Target (+1%) annonce que ses ventes de janvier à magasins comparables sont en croissance de 4,3%. Les ventes totales sur la période grimpent de 5,1% à 4,6 Mds$.

Kellogg (+2%) annonce ses résultats du quatrième trimestre. Ses ventes sont de 3 Mds$, en croissance de 5,4%. Le résultat net ressort à 232 M$ (0,64$ par action), contre 185 M$ (0,51$ par action). Les analystes anticipaient en moyenne un bpa trimestriel de 0,63$ pour des ventes de 2,99 Mds$.

Sara Lee (+4%) annonce ses résultats du second trimestre fiscal 2012. Ses bénéfices sont de 469 M$ (0,79$ par action), contre 833 M$ (1,30$ par action) un an avant. Le bpa ajusté ressort à 0,27$, contre 0,25$ de consensus. Ses revenus grimpent de 2,08 Mds$, contre 2,11 Mds$ de consensus. Sur l'exercice 2012, le Groupe vise un bpa entre 0,89 et 0,95$, pour des ventes entre 7,9 et 8,15 Mds$.

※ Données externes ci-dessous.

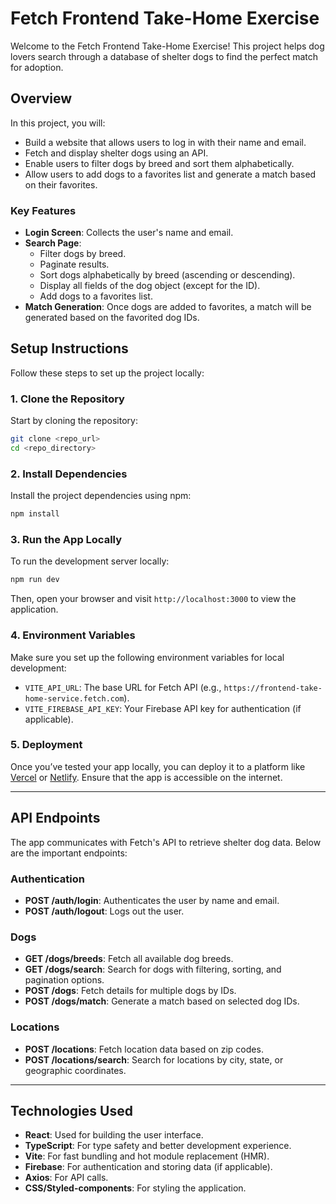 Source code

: 
# Fetch Frontend Take-Home Exercise

Welcome to the Fetch Frontend Take-Home Exercise! This project helps dog lovers search through a database of shelter dogs to find the perfect match for adoption.

## Overview

In this project, you will:

- Build a website that allows users to log in with their name and email.
- Fetch and display shelter dogs using an API.
- Enable users to filter dogs by breed and sort them alphabetically.
- Allow users to add dogs to a favorites list and generate a match based on their favorites.

### Key Features

- **Login Screen**: Collects the user's name and email.
- **Search Page**:
  - Filter dogs by breed.
  - Paginate results.
  - Sort dogs alphabetically by breed (ascending or descending).
  - Display all fields of the dog object (except for the ID).
  - Add dogs to a favorites list.
- **Match Generation**: Once dogs are added to favorites, a match will be generated based on the favorited dog IDs.

## Setup Instructions

Follow these steps to set up the project locally:

### 1. Clone the Repository

Start by cloning the repository:

```bash
git clone <repo_url>
cd <repo_directory>
```

### 2. Install Dependencies

Install the project dependencies using npm:

```bash
npm install
```

### 3. Run the App Locally

To run the development server locally:

```bash
npm run dev
```

Then, open your browser and visit `http://localhost:3000` to view the application.

### 4. Environment Variables

Make sure you set up the following environment variables for local development:

- `VITE_API_URL`: The base URL for Fetch API (e.g., `https://frontend-take-home-service.fetch.com`).
- `VITE_FIREBASE_API_KEY`: Your Firebase API key for authentication (if applicable).

### 5. Deployment

Once you’ve tested your app locally, you can deploy it to a platform like [Vercel](https://vercel.com/) or [Netlify](https://www.netlify.com/). Ensure that the app is accessible on the internet.

---

## API Endpoints

The app communicates with Fetch's API to retrieve shelter dog data. Below are the important endpoints:

### Authentication

- **POST /auth/login**: Authenticates the user by name and email.
- **POST /auth/logout**: Logs out the user.

### Dogs

- **GET /dogs/breeds**: Fetch all available dog breeds.
- **GET /dogs/search**: Search for dogs with filtering, sorting, and pagination options.
- **POST /dogs**: Fetch details for multiple dogs by IDs.
- **POST /dogs/match**: Generate a match based on selected dog IDs.

### Locations

- **POST /locations**: Fetch location data based on zip codes.
- **POST /locations/search**: Search for locations by city, state, or geographic coordinates.

---

## Technologies Used

- **React**: Used for building the user interface.
- **TypeScript**: For type safety and better development experience.
- **Vite**: For fast bundling and hot module replacement (HMR).
- **Firebase**: For authentication and storing data (if applicable).
- **Axios**: For API calls.
- **CSS/Styled-components**: For styling the application.
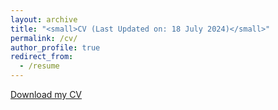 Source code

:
 ```yaml
---
layout: archive
title: "<small>CV (Last Updated on: 18 July 2024)</small>"
permalink: /cv/
author_profile: true
redirect_from:
  - /resume
---
```



<a href="http://aatifnisar01.github.io/files/Resume_Aatif.pdf" download>Download my CV</a>



  

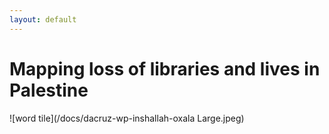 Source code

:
 ```yaml
---
layout: default
---
```


# Mapping loss of libraries and lives in Palestine
![word tile](/docs/dacruz-wp-inshallah-oxala Large.jpeg)
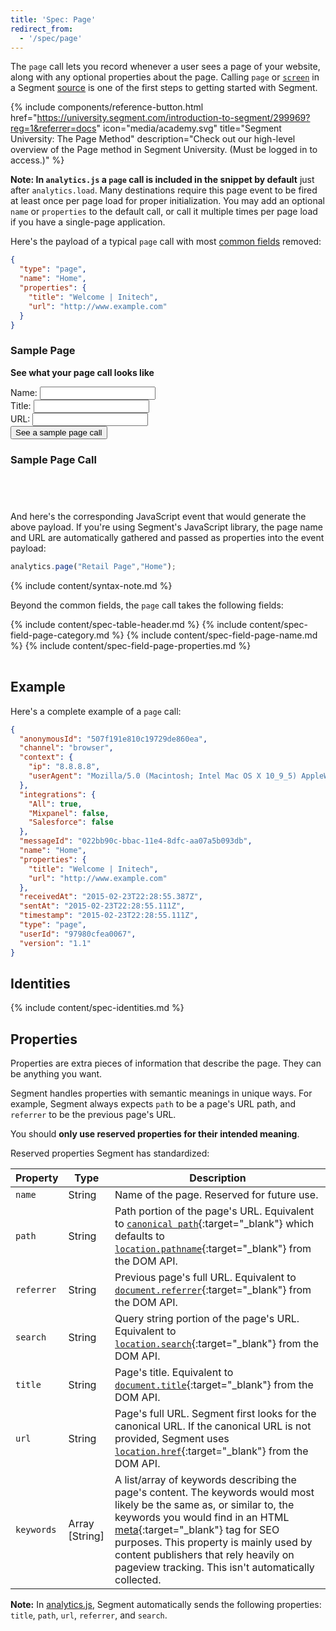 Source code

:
 ```yaml
---
title: 'Spec: Page'
redirect_from:
  - '/spec/page'
---
```


The `page` call lets you record whenever a user sees a page of your website, along with any optional properties about the page. Calling `page` or [`screen`](/docs/connections/spec/screen/) in a Segment [source](/docs/connections/sources/) is one of the first steps to getting started with Segment.

{% include components/reference-button.html href="https://university.segment.com/introduction-to-segment/299969?reg=1&referrer=docs" icon="media/academy.svg" title="Segment University: The Page Method" description="Check out our high-level overview of the Page method in Segment University. (Must be logged in to access.)" %}

**Note: In `analytics.js` a `page` call is included in the snippet by default** just after `analytics.load`. Many destinations require this page event to be fired at least once per page load for proper initialization. You may add an optional `name` or `properties` to the default call, or call it multiple times per page load if you have a single-page application.

Here's the payload of a typical `page` call with most [common fields](/docs/connections/spec/common/) removed:

```json
{
  "type": "page",
  "name": "Home",
  "properties": {
    "title": "Welcome | Initech",
    "url": "http://www.example.com"
  }
}
```

<script src="https://cdnjs.cloudflare.com/ajax/libs/prism/9000.0.1/prism.min.js" integrity="sha512-UOoJElONeUNzQbbKQbjldDf9MwOHqxNz49NNJJ1d90yp+X9edsHyJoAs6O4K19CZGaIdjI5ohK+O2y5lBTW6uQ==" crossorigin="anonymous" referrerpolicy="no-referrer"></script>
<link rel="stylesheet" href="https://cdnjs.cloudflare.com/ajax/libs/prism/9000.0.1/themes/prism.css" integrity="sha512-EaMmVtm5YHQNg4u9UXGOueWP6nyUtCpKZojcE4Rqt/6ifpzzzuQVMTffvo8FVj4xDG04gIyWm1z1b7GqELl1eQ==" crossorigin="anonymous" referrerpolicy="no-referrer" />
<script type="text/javascript">
  function showMessage(){
      var name = document.getElementById("name").value;
      var title = document.getElementById("title").value;
      var url = document.getElementById("url").value;
      var output = `{
  "anonymousId": "507f191e810c19729de860ea",
  "channel": "browser",
  "context": {
    "ip": "8.8.8.8",
    "userAgent": "Mozilla/5.0 (Macintosh; Intel Mac OS X 10_9_5) AppleWebKit/537.36 (KHTML, like Gecko) Chrome/40.0.2214.115 Safari/537.36"
  },
  "integrations": {
    "All": true,
    "Mixpanel": false,
    "Salesforce": false
  },
  "messageId": "022bb90c-bbac-11e4-8dfc-aa07a5b093db",
  "name": "${name}",
  "properties": {
    "title": "${title}",
    "url": "${url}"
  },
  "receivedAt": "2015-02-23T22:28:55.387Z",
  "sentAt": "2015-02-23T22:28:55.111Z",
  "timestamp": "2015-02-23T22:28:55.111Z",
  "type": "page",
  "userId": "97980cfea0067",
  "version": "1.1"
}`
    output_container.innerHTML = output
    Prism.highlightElement(output_container)
  }
</script>
<script>
  function showOutput() {
    var show = document.getElementById("output-code");
    if (show.style.display === "block") {
      show.style.display = "none";
    } else {
      show.style.display = "block";
    }
  }
</script>

<div class="sample-code-container">
<div class="form">
  <h3> Sample Page </h3>
  <p><b>See what your page call looks like</b></p>
  <label for="name">Name:</label>
  <input type="text" id="name"><br>
  <label for="title">Title:</label>
  <input type="text" id="title"><br>
  <label for="url">URL:</label>
  <input type="text" id="url"><br>
  <input type="submit" id="submit" onclick="showMessage(); showOutput()" value="See a sample page call">
</div>

<div class="output">
<h3>Sample Page Call</h3>
<pre class="language-javascript"><code class="language-javascript" id="output_container">

</code></pre>
</div>
</div>

And here's the corresponding JavaScript event that would generate the above payload. If you're using Segment's JavaScript library, the page name and URL are automatically gathered and passed as properties into the event payload:

```js
analytics.page("Retail Page","Home");
```
{% include content/syntax-note.md %}

Beyond the common fields, the `page` call takes the following fields:

<table>
  {% include content/spec-table-header.md %}
  {% include content/spec-field-page-category.md %}
  {% include content/spec-field-page-name.md %}
  {% include content/spec-field-page-properties.md %}
</table>


## Example

Here's a complete example of a `page` call:

```json
{
  "anonymousId": "507f191e810c19729de860ea",
  "channel": "browser",
  "context": {
    "ip": "8.8.8.8",
    "userAgent": "Mozilla/5.0 (Macintosh; Intel Mac OS X 10_9_5) AppleWebKit/537.36 (KHTML, like Gecko) Chrome/40.0.2214.115 Safari/537.36"
  },
  "integrations": {
    "All": true,
    "Mixpanel": false,
    "Salesforce": false
  },
  "messageId": "022bb90c-bbac-11e4-8dfc-aa07a5b093db",
  "name": "Home",
  "properties": {
    "title": "Welcome | Initech",
    "url": "http://www.example.com"
  },
  "receivedAt": "2015-02-23T22:28:55.387Z",
  "sentAt": "2015-02-23T22:28:55.111Z",
  "timestamp": "2015-02-23T22:28:55.111Z",
  "type": "page",
  "userId": "97980cfea0067",
  "version": "1.1"
}
```

## Identities

{% include content/spec-identities.md %}

## Properties

Properties are extra pieces of information that describe the page. They can be anything you want.

Segment handles properties with semantic meanings in unique ways. For example, Segment always expects `path` to be a page's URL path, and `referrer` to be the previous page's URL.

You should **only use reserved properties for their intended meaning**.

Reserved properties Segment has standardized:

| Property   | Type           | Description    |
| ---------- | -------------- | ---------------------------------------------------------------------------------------------------------------------------------------------------------------------------------------------------------------------------------------------------------------------------------------------------------------------------------------------------------------------------------------------------- |
| `name`     | String      | Name of the page. Reserved for future use.     |
| `path`     | String         | Path portion of the page's URL.  Equivalent to [`canonical path`](https://github.com/segmentio/analytics.js/blob/master/analytics.js#L6499-L6503){:target="_blank"} which defaults to [`location.pathname`](https://developer.mozilla.org/en-US/docs/Web/API/Location){:target="_blank"} from the DOM API.      |
| `referrer` | String         | Previous page's full URL.  Equivalent to [`document.referrer`](https://developer.mozilla.org/en-US/docs/Web/API/Document/referrer){:target="_blank"} from the DOM API.     |
| `search`   | String         | Query string portion of the page's URL. Equivalent to [`location.search`](https://developer.mozilla.org/en-US/docs/Web/API/Location){:target="_blank"} from the DOM API.     |
| `title`    | String         | Page's title. Equivalent to [`document.title`](https://developer.mozilla.org/en-US/docs/Web/API/Document/title){:target="_blank"} from the DOM API.     |
| `url`      | String         | Page's full URL. Segment first looks for the canonical URL. If the canonical URL is not provided, Segment uses [`location.href`](https://developer.mozilla.org/en-US/docs/Web/API/Location){:target="_blank"} from the DOM API.          |
| `keywords` | Array [String] | A list/array of keywords describing the page's content. The keywords would most likely be the same as, or similar to, the keywords you would find in an HTML [meta](https://developer.mozilla.org/en-US/docs/Web/HTML/Element/meta#Attributes){:target="_blank"} tag for SEO purposes. This property is mainly used by content publishers that rely heavily on pageview tracking. This isn't automatically collected. |

**Note:** In [analytics.js](/docs/connections/sources/catalog/libraries/website/javascript/), Segment automatically sends the following properties: `title`, `path`, `url`, `referrer`, and `search`.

Viacom (-1%) a annoncé pour le 1er trimestre fiscal 2012 un bénéfice net diminué de 65% à 212 M$ et 38 cents par titre, contre 610 M$ l'an dernier. Le Groupe new-yorkais a déploré une charge de 379 M$ liée au dossier Harmonix Music Systems (créateur de "Rock Band"). Les revenus ont augmenté de 3% à 3,95 Mds$, contre 3,99 Mds$ de consensus. Hors éléments, le bpa a représenté 1,06$, légèrement supérieur au consensus des analystes.

MasterCard (+7%) a enregistré 495 M$ de charges sur le dernier trimestre 2011, afin de couvrir des pertes potentielles relatives à un procès concernant les commissions des marchands sur cartes de crédit. Le Groupe n'a donc dégagé qu'un modeste bénéfice au 4ème trimestre, de 19 M$ soit 15 cents par titre, pour 1,73 Md$ de revenus. Hors éléments, le bpa aurait été de 4,03$, contre 3,92$ de consensus de place.